Haimbuchner und Vilimsky schön und gut, gekommen sind die 2000 zahlenden Gäste aber wegen Strache. Seit 2018 spricht dieser jedoch nicht mehr als Oppositionsführer, sondern als Vizekanzler der Republik – eine Gratwanderung.

Einerseits gilt es, die Anhängerschaft zu überzeugen, dass „ihre FPÖ“ in Regierungsverantwortung noch immer die alte FPÖ ist. Andererseits gilt es, den Schein des Staatsmännischen zu wahren.

So beginnt er dann auch ganz sachlich mit Steuerreform, Sozialversicherungsreform und – hier brandet erstmals Applaus auf – dem Kopftuchverbot in Kindergarten und Volksschule. Etwas mehr Beifall gibt es beim Thema Abschiebungen, weniger beim Papamonat.

Strache tut sich an diesem Abend schwer, die Kurve vom Regierungspolitiker zum Aschermittwochsredner zu bekommen.

 

Strache zwischen Regierungspolitik und Stammtischparole

Erst die Kritik am EuGH ob des Karfreitag-Urteils ist wieder nach dem Geschmack des Publikums: „Womöglich wird uns als nächstes der Heringsschmaus verboten, weil sich die Karpfen diskriminiert fühlen.“ Die jetzige Feiertagslösung sei nötig gewesen, denn andernfalls hätten andere Religionen Ansprüche stellen können. „Aber einen muslimischen Feiertag wird es mit mir nie geben“. Jetzt ist das Eis gebrochen.

 

Strache zwischen Regierungspolitik und Stammtischparole

Das Thema Islam wird weitergesponnen – IS-Rückkehrer, Verschleierung, womöglich sogar ein Alkohol- und Schweinsbratenverbot – für diese Attacken erntet Strache kräftigen Applaus. 

Über das Thema Sicherungshaft für Asylwerber kommt Strache auf die SPÖ, deren zuletzt nicht vorhandene Geschlossenheit er weidlich auskostet.

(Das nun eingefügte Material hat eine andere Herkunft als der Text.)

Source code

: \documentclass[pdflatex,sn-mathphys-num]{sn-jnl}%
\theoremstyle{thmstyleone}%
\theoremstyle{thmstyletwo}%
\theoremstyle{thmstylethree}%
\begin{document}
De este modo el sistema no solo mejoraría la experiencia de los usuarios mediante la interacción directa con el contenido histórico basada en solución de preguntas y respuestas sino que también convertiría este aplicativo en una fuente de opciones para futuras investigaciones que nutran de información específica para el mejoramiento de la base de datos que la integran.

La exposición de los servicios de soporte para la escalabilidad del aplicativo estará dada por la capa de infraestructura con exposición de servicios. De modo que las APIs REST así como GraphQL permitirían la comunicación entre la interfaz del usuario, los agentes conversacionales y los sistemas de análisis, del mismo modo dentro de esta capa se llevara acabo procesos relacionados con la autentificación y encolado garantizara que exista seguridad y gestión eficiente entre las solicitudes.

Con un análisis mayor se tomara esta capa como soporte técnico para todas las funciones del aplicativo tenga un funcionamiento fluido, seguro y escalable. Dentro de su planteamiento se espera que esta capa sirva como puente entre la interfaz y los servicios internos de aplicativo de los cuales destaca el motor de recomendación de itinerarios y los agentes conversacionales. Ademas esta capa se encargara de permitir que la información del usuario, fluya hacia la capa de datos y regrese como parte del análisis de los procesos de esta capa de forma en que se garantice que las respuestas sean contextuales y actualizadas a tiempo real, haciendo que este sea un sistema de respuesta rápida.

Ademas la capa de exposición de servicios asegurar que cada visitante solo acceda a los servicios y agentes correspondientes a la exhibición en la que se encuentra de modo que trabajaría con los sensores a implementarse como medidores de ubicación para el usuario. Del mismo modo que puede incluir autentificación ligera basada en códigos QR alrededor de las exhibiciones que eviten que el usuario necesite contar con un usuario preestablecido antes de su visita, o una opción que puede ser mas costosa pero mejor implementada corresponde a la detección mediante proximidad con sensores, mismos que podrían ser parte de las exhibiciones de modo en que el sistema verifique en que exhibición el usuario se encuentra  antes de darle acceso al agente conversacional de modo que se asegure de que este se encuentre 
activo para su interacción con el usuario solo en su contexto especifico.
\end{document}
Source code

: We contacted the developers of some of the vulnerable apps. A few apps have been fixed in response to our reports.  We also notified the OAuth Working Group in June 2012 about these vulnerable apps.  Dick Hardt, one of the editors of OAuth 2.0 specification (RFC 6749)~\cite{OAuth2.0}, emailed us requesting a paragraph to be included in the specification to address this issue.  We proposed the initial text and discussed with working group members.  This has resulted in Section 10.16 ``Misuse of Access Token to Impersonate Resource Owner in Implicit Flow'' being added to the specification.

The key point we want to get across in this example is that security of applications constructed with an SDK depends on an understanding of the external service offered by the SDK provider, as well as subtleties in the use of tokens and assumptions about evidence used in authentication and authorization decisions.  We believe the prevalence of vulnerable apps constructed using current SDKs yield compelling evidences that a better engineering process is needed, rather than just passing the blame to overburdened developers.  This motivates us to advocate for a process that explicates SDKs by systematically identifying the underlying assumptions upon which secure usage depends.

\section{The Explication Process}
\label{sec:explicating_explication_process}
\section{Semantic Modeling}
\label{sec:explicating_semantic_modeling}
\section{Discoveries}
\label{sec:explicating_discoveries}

So sei SPÖ-Chefin Rendi-Wagner – vor ihrer politischen Tätigkeit als Medizinerin und Impfexpertin tätig – "leider vom falschen Fach für die SPÖ. Denn diese Partei braucht keine Schutzimpfung, sondern gehört dringend auf die Intensivstation.“

Auf der Zielgerade nimmt der FPÖ-Chef dann Europa ins Visier: "Der Merkel-Macron-Juncker-Kurs hat Europa Unglück gebracht." Vor allem Frankreichs Präsident muss an diesem Abend als Feindbild herhalten: „Der Herr Macron glaubt wahrscheinlich auch, dass man aus einer Fischsuppe wieder ein Aquarium machen kann.“ Ungarns Präsident Orban hingegen sei jederzeit willkommen.

Auch wenn es diesmal kein Selbstläufer ist, am Ende funktioniert das Aschermittwochs-Rezept auch an diesem Abend wieder, denn die Grundzutaten blieben dieselben.